Perhaps his most game-changing innovation was aligning the school with Mouse (www.mouse.org), an organization that prides itself on empowering young people to harness technology for good. Mouse gave Mr. Blanco the tools to create a cadre of student techies—the “Mouse Squad”—who not only help maintain the school’s information systems, but also train other students (and sometimes teachers) in the digital skills they have learned under his tutelage. Among other things, Mr. Blanco and the Mouse Squad have been essential to the rollout of “digital portfolios,” personal websites that students create to showcase their talents as poets, writers, and artists.

“From my perspective it’s really kind of revolutionary,” says Tim Lord, the co-executive director of DreamYard, the school’s nonprofit partner. “The Mouse Squad became a teaching tool for him. They know he believes in them, that’s the thing. He combines technical skill with a total belief in what they can accomplish. It’s asset-based: You guys have something to offer the world.”

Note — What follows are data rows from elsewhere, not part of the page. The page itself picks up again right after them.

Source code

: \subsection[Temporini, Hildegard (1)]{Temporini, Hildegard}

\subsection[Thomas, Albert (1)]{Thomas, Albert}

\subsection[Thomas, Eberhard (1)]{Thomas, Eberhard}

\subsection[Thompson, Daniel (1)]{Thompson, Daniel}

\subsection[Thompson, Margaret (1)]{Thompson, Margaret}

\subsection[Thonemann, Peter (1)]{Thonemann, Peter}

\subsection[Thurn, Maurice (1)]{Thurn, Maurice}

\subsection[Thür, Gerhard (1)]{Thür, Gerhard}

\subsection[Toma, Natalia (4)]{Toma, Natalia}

Of course, some take more convincing than others, and Mimi was one who took quite a bit of convincing. At least until she arrived at DreamYard, she was, by her own admission, a lackluster student who had not yet learned to believe in herself. Nor did she have any particular interest in technology. So when Mr. Blanco, who had her in his digital literacy class, tried to recruit her to Mouse Squad, she deflected him with excuses. But Mr. Blanco, impressed by her spark and intelligence, didn’t give up, and at the end of her sophomore year she agreed to participate in a Mouse Squad technology camp over the summer.

“It wasn’t just like, ‘You’re going to be learning about technology,” she recalls of his artfully framed pitch. It was, ‘You’re going to be helping your community.’”

"They know he believes in them, that’s the thing. He combines technical skill with a total belief in what they can accomplish. It’s asset-based: You guys have something to offer the world."


Tim Lord

And that is exactly what happened. At the end of the summer, Mouse Squad recruited her to run its help desk, which provides technical support to students, teachers, and administrators, with tickets opened on each complaint and specialized teams for problems relating to viruses, operating systems, Wi-Fi, and so forth. Her work as help-desk manager, in turn, has led to other leadership roles. This past summer, she trained as a youth counselor, assigned to help fellow seniors with their college applications, and she is one of three “student-recruitment managers” tasked with selling middle-school students on the benefits of a DreamYard education. She also teaches digital skills to adults at community centers and at PTA meetings, where she offers help to parents who may be struggling to open their first email accounts.

“I love doing it because we’re giving back to the community,” she says. “We’re not leaving a generation out.”

Mimi credits Mr. Blanco and the Mouse Squad with giving a “big boost” to her confidence, which has led her to think big in terms of college and career—and, in the near term, apply for scholarships that could help her realize those dreams. Above all, she says, Mr. Blanco “really taught me what being a leader meant. He would ask, `What do you think is the next best step?’ instead of giving us all the answers. Because that’s what you have to do in life. You have to learn to take matters into your own hands.”

Sort of like Mr. Blanco did at her age, when he taught a roomful of strangers to dance.